Classical scholars and physicians who collate Thucydides’ account with other plague narratives and contemporary symptomatology, have spent over a century in bitter disputes about the nature of the epidemic. At various times they have postulated a mass outbreak of typhus, typhoid fever, measles, influenza, smallpox, scarlet fever, or—somewhat more fancifully—various hemorrhagic fevers, including Ebola, leptospirosis, tularemia, anthrax, dengue fever, and ergotism.11
The arguments are complex. Often analysis hinges on the esoteric. Few can agree whether the plague-bearing species of rat (there seems to be no word in Greek for Rattus rattus) even existed in ancient Greece or whether the ancient word for “heart” (kariia) sometimes really meant the mouth of the stomach or, reaching even
farther, whether surviving stone busts of Thucydides himself reveal the telltale pockmarks of smallpox infection. Although Thucydides provides detailed descriptions of an array of terrible symptoms—fever, inflammation, eye problems, sore and bloody throat, sneezing, hoarseness, chest pain, cough, intestinal pain, vomiting, diarrhea, skin eruptions and ulcers, thirst and dehydration, general weakness and fatigue, gangrene in the extremities, permanent brain damage—it is not easy for modern medical sleuths to connect the precise meaning of his Greek vocabulary with either a formal ancient or a contemporary medical lexicon.
Since ancient medicine was empirically based—it could offer diagnoses and prognoses based on past careful clinical observation of symptoms, rather than through scientific identification of microbes at the cellular level—there was no formal ancient catalog of diseases anything like our own clinical classifications of viruses and bacteria. Perhaps the most likely explanation of the plague, if it was not a form of malignant confluent smallpox, is that it was caused by an organism now extinct, or at least one that has evolved over two millennia in ways that make it no longer deadly.
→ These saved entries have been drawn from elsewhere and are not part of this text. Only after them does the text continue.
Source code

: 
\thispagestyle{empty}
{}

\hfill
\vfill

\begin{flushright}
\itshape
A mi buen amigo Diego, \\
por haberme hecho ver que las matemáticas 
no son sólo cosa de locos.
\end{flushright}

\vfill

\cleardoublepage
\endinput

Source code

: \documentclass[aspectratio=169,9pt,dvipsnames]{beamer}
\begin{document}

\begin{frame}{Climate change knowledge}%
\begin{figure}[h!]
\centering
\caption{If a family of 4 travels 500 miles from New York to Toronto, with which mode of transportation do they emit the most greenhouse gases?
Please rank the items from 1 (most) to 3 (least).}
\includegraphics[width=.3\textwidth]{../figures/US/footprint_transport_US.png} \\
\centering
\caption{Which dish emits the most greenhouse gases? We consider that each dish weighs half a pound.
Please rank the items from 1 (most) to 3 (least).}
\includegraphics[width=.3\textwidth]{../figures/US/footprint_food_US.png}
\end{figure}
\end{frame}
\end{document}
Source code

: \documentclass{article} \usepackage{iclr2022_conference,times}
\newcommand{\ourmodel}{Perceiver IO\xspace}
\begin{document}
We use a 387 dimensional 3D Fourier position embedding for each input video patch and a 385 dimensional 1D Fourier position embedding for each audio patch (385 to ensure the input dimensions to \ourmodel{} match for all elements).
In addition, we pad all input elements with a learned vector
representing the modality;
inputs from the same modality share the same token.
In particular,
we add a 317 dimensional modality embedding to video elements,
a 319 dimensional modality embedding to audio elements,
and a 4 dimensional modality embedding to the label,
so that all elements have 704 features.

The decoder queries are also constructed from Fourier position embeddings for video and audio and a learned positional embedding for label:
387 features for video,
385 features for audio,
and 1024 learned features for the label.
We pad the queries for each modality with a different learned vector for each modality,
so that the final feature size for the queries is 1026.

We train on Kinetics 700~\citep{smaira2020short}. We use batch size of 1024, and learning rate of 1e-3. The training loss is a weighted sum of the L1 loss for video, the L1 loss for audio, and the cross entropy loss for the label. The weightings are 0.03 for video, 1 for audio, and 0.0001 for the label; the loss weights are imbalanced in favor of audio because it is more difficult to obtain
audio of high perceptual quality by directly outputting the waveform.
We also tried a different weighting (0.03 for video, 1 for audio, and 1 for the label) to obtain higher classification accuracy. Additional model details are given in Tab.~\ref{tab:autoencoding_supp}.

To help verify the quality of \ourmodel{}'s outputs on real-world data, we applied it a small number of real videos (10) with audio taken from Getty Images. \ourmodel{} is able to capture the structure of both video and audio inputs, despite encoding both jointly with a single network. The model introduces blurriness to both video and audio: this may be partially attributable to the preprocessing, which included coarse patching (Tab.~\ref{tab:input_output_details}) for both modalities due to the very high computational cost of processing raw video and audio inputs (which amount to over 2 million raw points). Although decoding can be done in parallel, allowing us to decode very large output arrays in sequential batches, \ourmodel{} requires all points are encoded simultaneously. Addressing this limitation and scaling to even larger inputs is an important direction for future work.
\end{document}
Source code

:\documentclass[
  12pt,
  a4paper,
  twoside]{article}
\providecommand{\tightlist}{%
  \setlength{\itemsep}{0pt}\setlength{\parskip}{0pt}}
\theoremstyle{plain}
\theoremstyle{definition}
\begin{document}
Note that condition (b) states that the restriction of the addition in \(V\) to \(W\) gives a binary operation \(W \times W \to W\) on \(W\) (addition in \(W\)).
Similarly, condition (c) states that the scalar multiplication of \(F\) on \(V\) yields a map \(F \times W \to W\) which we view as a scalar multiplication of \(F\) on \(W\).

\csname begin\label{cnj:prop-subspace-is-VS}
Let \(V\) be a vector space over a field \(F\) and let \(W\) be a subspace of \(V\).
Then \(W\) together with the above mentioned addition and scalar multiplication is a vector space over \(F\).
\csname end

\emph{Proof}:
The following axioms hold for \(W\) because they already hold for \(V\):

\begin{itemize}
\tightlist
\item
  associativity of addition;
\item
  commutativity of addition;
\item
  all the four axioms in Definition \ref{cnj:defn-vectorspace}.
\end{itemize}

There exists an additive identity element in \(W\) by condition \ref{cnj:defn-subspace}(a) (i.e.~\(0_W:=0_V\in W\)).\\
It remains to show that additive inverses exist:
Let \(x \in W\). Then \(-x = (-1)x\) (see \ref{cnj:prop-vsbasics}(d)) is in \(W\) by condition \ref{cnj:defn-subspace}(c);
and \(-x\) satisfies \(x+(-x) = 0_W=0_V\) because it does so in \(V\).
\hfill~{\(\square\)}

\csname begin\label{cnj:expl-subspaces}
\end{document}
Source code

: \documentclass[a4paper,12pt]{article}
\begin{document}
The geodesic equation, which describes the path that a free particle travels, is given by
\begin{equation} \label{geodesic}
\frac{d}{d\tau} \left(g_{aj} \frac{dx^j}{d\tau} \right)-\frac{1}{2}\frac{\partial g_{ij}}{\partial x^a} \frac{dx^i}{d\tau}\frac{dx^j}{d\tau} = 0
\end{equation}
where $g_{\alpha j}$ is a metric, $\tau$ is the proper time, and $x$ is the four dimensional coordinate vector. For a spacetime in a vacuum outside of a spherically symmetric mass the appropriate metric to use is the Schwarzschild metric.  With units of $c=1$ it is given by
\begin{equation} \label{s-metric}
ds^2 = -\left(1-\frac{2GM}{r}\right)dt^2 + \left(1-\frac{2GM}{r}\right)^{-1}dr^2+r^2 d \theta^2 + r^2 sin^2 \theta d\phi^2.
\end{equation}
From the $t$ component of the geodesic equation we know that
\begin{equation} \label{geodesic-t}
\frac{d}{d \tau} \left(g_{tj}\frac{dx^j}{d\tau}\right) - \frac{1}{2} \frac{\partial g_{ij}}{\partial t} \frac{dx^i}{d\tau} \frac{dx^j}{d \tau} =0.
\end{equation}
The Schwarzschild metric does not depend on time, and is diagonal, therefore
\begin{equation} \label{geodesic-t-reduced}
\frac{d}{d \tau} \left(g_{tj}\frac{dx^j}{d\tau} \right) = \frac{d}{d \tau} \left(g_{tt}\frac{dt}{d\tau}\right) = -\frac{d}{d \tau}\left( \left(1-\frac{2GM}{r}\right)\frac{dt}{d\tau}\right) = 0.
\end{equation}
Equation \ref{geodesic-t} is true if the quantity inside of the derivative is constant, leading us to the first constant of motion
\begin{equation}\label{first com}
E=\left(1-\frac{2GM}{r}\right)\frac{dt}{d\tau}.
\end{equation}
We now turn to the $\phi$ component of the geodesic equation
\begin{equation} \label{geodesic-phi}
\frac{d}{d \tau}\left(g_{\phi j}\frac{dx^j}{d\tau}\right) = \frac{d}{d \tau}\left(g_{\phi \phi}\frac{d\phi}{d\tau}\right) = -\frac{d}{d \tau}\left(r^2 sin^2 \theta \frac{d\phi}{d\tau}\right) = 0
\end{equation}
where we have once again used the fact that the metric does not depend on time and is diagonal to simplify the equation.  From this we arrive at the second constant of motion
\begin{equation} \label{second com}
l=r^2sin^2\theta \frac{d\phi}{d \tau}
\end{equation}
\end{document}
Any infectious disease that achieves about a 30 percent lethality rate among a pristine population probably provides immunity to survivors. If it depends on frequent person-to-person contact, it needs a fresh supply of thousands of urban hosts to spread and survive. Thus the plague may well have burned itself out in the singular conditions of wartime Athens. As Thucydides notes, it returned only sporadically after its initial deadly appearance, even when the conditions inside Athens once again became as bleak as those of 430, especially after the Spartan occupation of Decelea (413).
In 404, for example, after the debacle of Aegospotami and the destruction of the Athenian fleet, which brought the war to a close, Lysander’s enormous 200-ship fleet scoured the Aegean, sending tens of thousands of expatriate Athenians back home to a city shut in by the continual presence of the Spartan king Agis at the nearby fort of Decelea and another army marching northward from the Peloponnese. Contemporary sources report fears of widespread famine and starvation at Athens at war’s end, but not another outbreak of the plague.